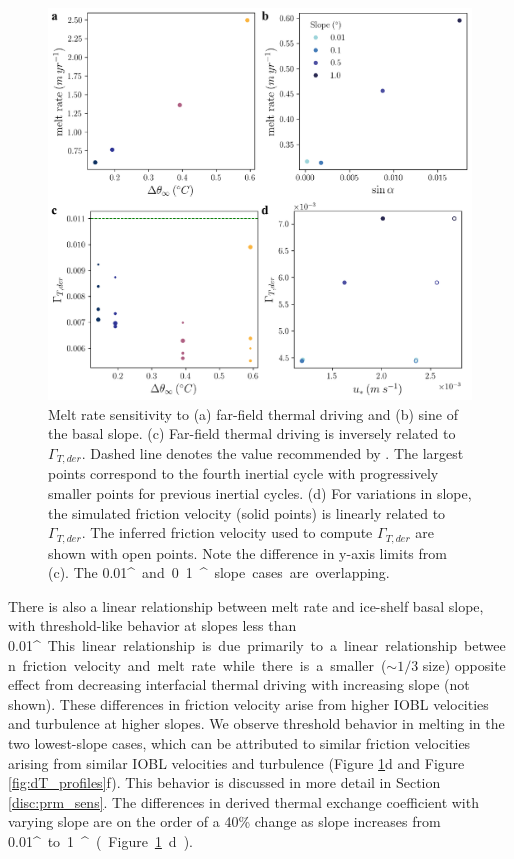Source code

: \documentclass[tc, manuscript]{copernicus}
\begin{document}
\begin{figure}[t]
\includegraphics[width=12cm]{fig7.pdf}
\caption{Melt rate sensitivity to (a) far-field thermal driving and (b) sine of the basal slope. (c) Far-field thermal driving is inversely related to $\Gamma_{T,der}$. Dashed line denotes the value recommended by \citet{jenkins_observation_2010}. The largest points correspond to the fourth inertial cycle with progressively smaller points for previous inertial cycles. (d) For variations in slope, the simulated friction velocity (solid points) is linearly related to $\Gamma_{T,der}$. The inferred friction velocity used to compute $\Gamma_{T,der}$ are shown with open points. Note the difference in y-axis limits from (c). The 0.01\unit{^{\circ}} and 0.1\unit{^{\circ}} slope cases are overlapping.}
\label{fig:melt_sensitivity}
\end{figure}

There is also a linear relationship between melt rate and ice-shelf basal slope, with threshold-like behavior at slopes less than 0.01\unit{^{\circ}}. This linear relationship is due primarily to a linear relationship between friction velocity and melt rate while there is a smaller ($\sim\!1/3$ size) opposite effect from decreasing interfacial thermal driving with increasing slope (not shown). These differences in friction velocity arise from higher IOBL velocities and turbulence at higher slopes. We observe threshold behavior in melting in the two lowest-slope cases, which can be attributed to similar friction velocities arising from similar IOBL velocities and turbulence (Figure \ref{fig:melt_sensitivity}d and Figure \ref{fig:dT_profiles}f). This behavior is discussed in more detail in Section \ref{disc:prm_sens}. The differences in derived thermal exchange coefficient with varying slope are on the order of a 40\% change as slope increases from 0.01\unit{^{\circ}} to 1\unit{^{\circ}} (Figure \ref{fig:melt_sensitivity}d).  
\end{document}
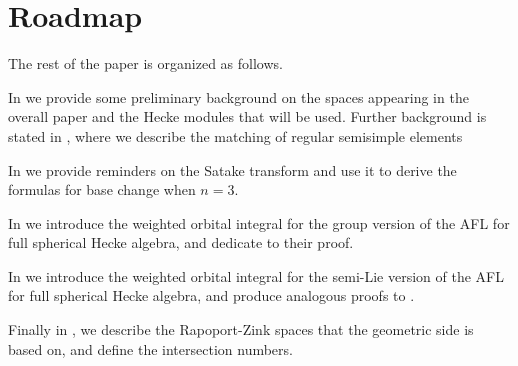 \section{Roadmap}
The rest of the paper is organized as follows.
\begin{itemize}
  \ii In  we provide some preliminary background
  on the spaces appearing in the overall paper and the Hecke modules that will be used.
  Further background is stated in ,
  where we describe the matching of regular semisimple elements

  \ii In  we provide reminders on the Satake transform
  and use it to derive the formulas for base change when $n = 3$.

  \ii In  we introduce the weighted orbital integral
  for the group version of the AFL for full spherical Hecke algebra,
  and dedicate  to their proof.

  \ii In  we introduce the weighted orbital integral
  for the semi-Lie version of the AFL for full spherical Hecke algebra,
  and produce analogous proofs to .

  \ii Finally in , we describe the Rapoport-Zink spaces
  that the geometric side is based on, and define the intersection numbers.
\end{itemize}
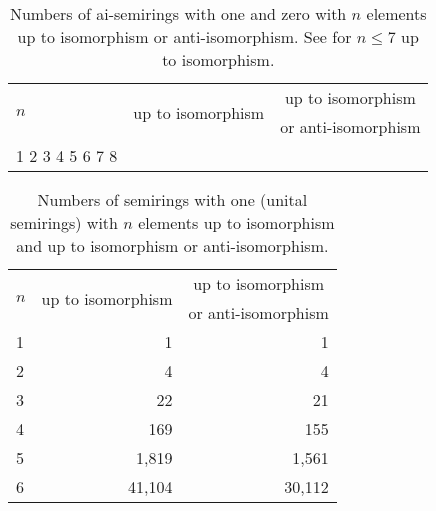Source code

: \documentclass{article}
\theoremstyle{definition}
\theoremstyle{plain}
\begin{document}
\begin{table}[ht]
  \centering
  \begin{tabular}{l|r|r}
    \multirow{2}{*}{$n$} & \multicolumn{1}{|c|}{\multirow{2}{*}{up to
    isomorphism}} & \multicolumn{1}{c}{up to isomorphism} \\
    & & \multicolumn{1}{l}{or anti-isomorphism}\\
    \midrule
    1
    2
    3
    4
    5
    6
    7
    8
  \end{tabular}
  \caption{Numbers of ai-semirings with one and zero with $n$
    elements up
    to isomorphism or anti-isomorphism. See
  \cite{MSAiSemiringsWithOneAndZero} for \(n\leq7\) up to isomorphism.}
  \label{tab:ai-semirings-with-one-and-zero}
\end{table}

\begin{table}[h]
  \centering
  \begin{tabular}{l|r|r}
    \multirow{2}{*}{$n$} & \multicolumn{1}{|c|}{\multirow{2}{*}{up to
    isomorphism}} & \multicolumn{1}{c}{up to isomorphism} \\
    & & \multicolumn{1}{l}{or anti-isomorphism}\\
    \midrule
    1 & 1         & 1      \\
    2 & 4         & 4      \\
    3 & 22        & 21     \\
    4 & 169       & 155    \\
    5 & 1,819     & 1,561  \\
    6 & 41,104    & 30,112 \\
  \end{tabular}
  \caption{Numbers of semirings with one (unital semirings) with $n$
  elements up to isomorphism and up to isomorphism or anti-isomorphism.}
  \label{tab:unital-semirings}
\end{table}

\printbibliography
\end{document}
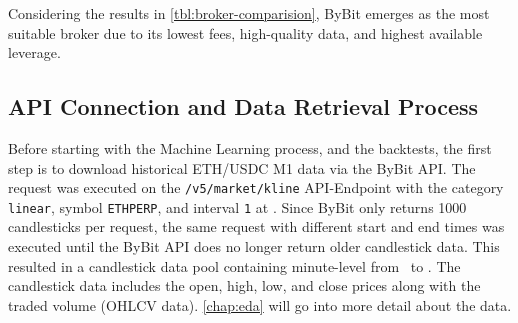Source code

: Considering the results in \autoref{tbl:broker-comparision}, ByBit emerges as the most suitable broker due to its lowest fees, high-quality data, and highest available leverage.


\subsection{API Connection and Data Retrieval Process}
\label{chap:api-connection}

Before starting with the Machine Learning process, and the backtests, the first step is to download historical ETH/USDC M1 data via the ByBit API.
The request was executed on the \texttt{/v5/market/kline} API-Endpoint \cite{bybit-api-doc-get-kline} with the category \texttt{linear}, symbol \texttt{ETHPERP}, and interval \texttt{1} at \ethDataEndDate.
Since ByBit only returns 1000 candlesticks per request, the same request with different start and end times was executed until the ByBit API does no longer return older candlestick data.
This resulted in a candlestick data pool containing minute-level from \ethDataStartDate~to \ethDataEndDate.
The candlestick data includes the open, high, low, and close prices along with the traded volume (OHLCV data).
\autoref{chap:eda} will go into more detail about the data.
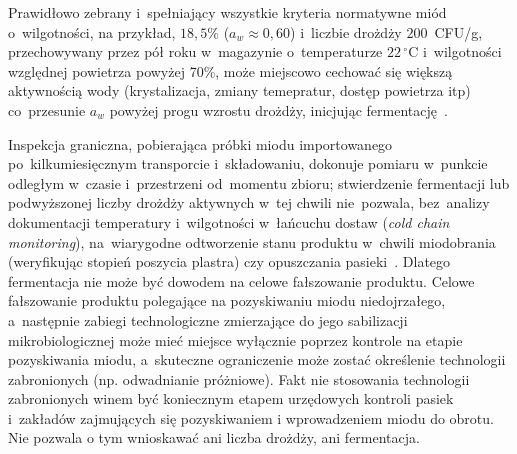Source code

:Prawidłowo zebrany i~spełniający wszystkie kryteria normatywne
miód o~wilgotności, na przykład, $18{,}5\%$ ($a_w \approx 0{,}60$)
i~liczbie drożdży $200$~CFU/g, przechowywany przez pół roku
w~magazynie o~temperaturze $22\,^\circ$C i~wilgotności względnej
powietrza powyżej 70\%, może  miejscowo cechować się  większą aktywnością wody (krystalizacja, zmiany temepratur, dostęp powietrza itp) co~przesunie $a_w$ powyżej progu wzrostu drożdży, inicjując
fermentację~\cite{apinz2021}. 

Inspekcja graniczna, pobierająca próbki miodu importowanego
po~kilkumiesięcznym transporcie i~składowaniu, dokonuje
pomiaru w~punkcie odległym w~czasie i~przestrzeni od~momentu
zbioru; stwierdzenie fermentacji lub podwyższonej liczby
drożdży aktywnych w~tej chwili nie~pozwala, bez~analizy
dokumentacji temperatury i~wilgotności w~łańcuchu dostaw
(\textit{cold chain monitoring}), na~wiarygodne odtworzenie
stanu produktu w~chwili miodobrania (weryfikując stopień poszycia plastra) czy opuszczania pasieki~\cite{tsagkaris2021,schoder2026}.
Dlatego fermentacja nie może być dowodem na celowe fałszowanie produktu. Celowe fałszowanie produktu polegające na pozyskiwaniu miodu niedojrzałego, a~następnie zabiegi technologiczne zmierzające do jego sabilizacji mikrobiologicznej może mieć miejsce wyłącznie poprzez kontrole na etapie pozyskiwania miodu, a~skuteczne ograniczenie może zostać określenie technologii zabronionych (np. odwadnianie próżniowe). Fakt nie stosowania technologii zabronionych winem być koniecznym etapem urzędowych kontroli pasiek i~zakładów zajmujących się pozyskiwaniem i wprowadzeniem miodu do obrotu. Nie pozwala o tym wnioskawać ani liczba drożdży, ani fermentacja.  

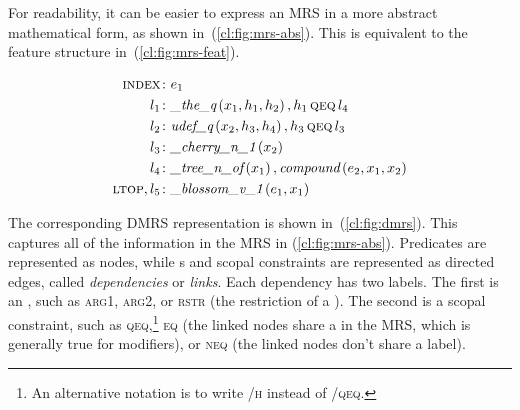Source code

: \documentclass[output=paper
	        ,collection
	        ,collectionchapter
 	        ,biblatex
                ,babelshorthands
                ,newtxmath
                ,draftmode
                ,colorlinks, citecolor=brown
]{langscibook}
\begin{document}
For readability, it can be easier to express an MRS
in a more abstract mathematical form, as shown in~(\ref{cl:fig:mrs-abs}).
This is equivalent to the feature structure in~(\ref{cl:fig:mrs-feat}).

\begin{exe}
	\setlength{\abovedisplayskip}{1ex}
	\setlength{\belowdisplayskip}{1ex}
	\ex\label{cl:fig:mrs-abs}
	\begin{minipage}[c]{.6\textwidth}
	\vspace*{-1\baselineskip}
	\begin{align*}
	    \textsc{index}\colon & e_1 \\
		l_1\colon & \textit{\_the\_q}\left(x_1,h_1,h_2\right), h_1 \,\textsc{qeq}\, l_4 \\
		l_2\colon & \textit{udef\_q}\left(x_2,h_3,h_4\right), h_3 \,\textsc{qeq}\, l_3 \\
		l_3\colon & \textit{\_cherry\_n\_1}\left(x_2\right) \\
		l_4\colon & \textit{\_tree\_n\_of}\left(x_1\right), \textit{compound}\left(e_2,x_1,x_2\right) \\
		\textsc{ltop}, l_5\colon & \textit{\_blossom\_v\_1}\left(e_1,x_1\right)
	\end{align*}
	\end{minipage}
\end{exe}

The corresponding DMRS
representation is shown in~(\ref{cl:fig:dmrs}).
This captures all of the information
in the MRS in (\ref{cl:fig:mrs-abs}).
Predicates are represented as nodes,
while s and scopal constraints are represented as directed edges,
called \textit{dependencies} or \textit{links}.
Each dependency has two labels.
The first is an ,
such as \textsc{arg1}, \textsc{arg2},
or \textsc{rstr} (the restriction of a ).
The second is a scopal constraint,
such as \textsc{qeq},\footnote{%
	An alternative notation is to write
	\textsc{/h} instead of \textsc{/qeq}.
}
\textsc{eq} (the linked nodes share a  in the MRS,
which is generally true for modifiers),
or \textsc{neq} (the linked nodes don't share a label).
\end{document}
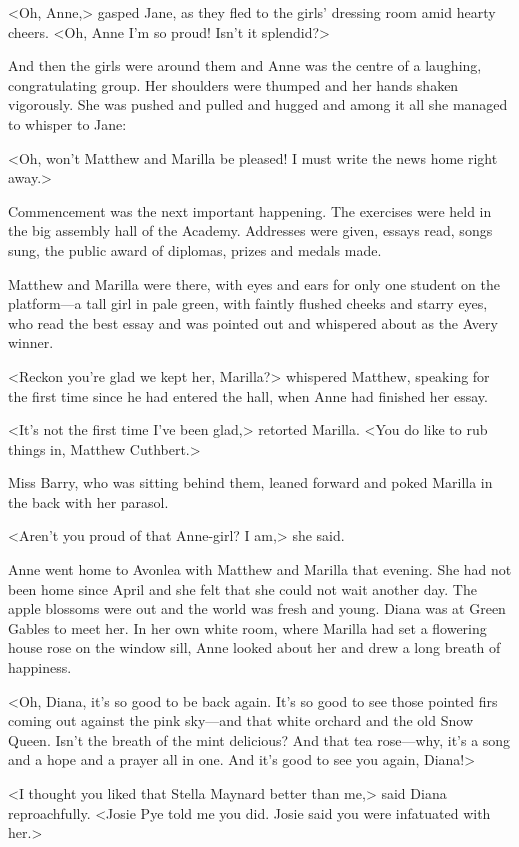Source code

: <Oh, Anne,> gasped Jane, as they fled to the girls' dressing room amid hearty cheers. <Oh, Anne I'm so proud! Isn't it splendid?>

And then the girls were around them and Anne was the centre of a laughing, congratulating group. Her shoulders were thumped and her hands shaken vigorously. She was pushed and pulled and hugged and among it all she managed to whisper to Jane:

<Oh, won't Matthew and Marilla be pleased! I must write the news home right away.>

Commencement was the next important happening. The exercises were held in the big assembly hall of the Academy. Addresses were given, essays read, songs sung, the public award of diplomas, prizes and medals made.

Matthew and Marilla were there, with eyes and ears for only one student on the platform—a tall girl in pale green, with faintly flushed cheeks and starry eyes, who read the best essay and was pointed out and whispered about as the Avery winner.

<Reckon you're glad we kept her, Marilla?> whispered Matthew, speaking for the first time since he had entered the hall, when Anne had finished her essay.

<It's not the first time I've been glad,> retorted Marilla. <You do like to rub things in, Matthew Cuthbert.>

Miss Barry, who was sitting behind them, leaned forward and poked Marilla in the back with her parasol.

<Aren't you proud of that Anne-girl? I am,> she said.

Anne went home to Avonlea with Matthew and Marilla that evening. She had not been home since April and she felt that she could not wait another day. The apple blossoms were out and the world was fresh and young. Diana was at Green Gables to meet her. In her own white room, where Marilla had set a flowering house rose on the window sill, Anne looked about her and drew a long breath of happiness.

<Oh, Diana, it's so good to be back again. It's so good to see those pointed firs coming out against the pink sky—and that white orchard and the old Snow Queen. Isn't the breath of the mint delicious? And that tea rose—why, it's a song and a hope and a prayer all in one. And it's good to see you again, Diana!>

<I thought you liked that Stella Maynard better than me,> said Diana reproachfully. <Josie Pye told me you did. Josie said you were infatuated with her.>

Instructions for the task: Wherever the string "chwili" occurs in the entries, copy that whole line.

Task result:
drożdży aktywnych w~tej chwili nie~pozwala, bez~analizy
stanu produktu w~chwili miodobrania (weryfikując stopień poszycia plastra) czy opuszczania pasieki~\cite{tsagkaris2021,schoder2026}.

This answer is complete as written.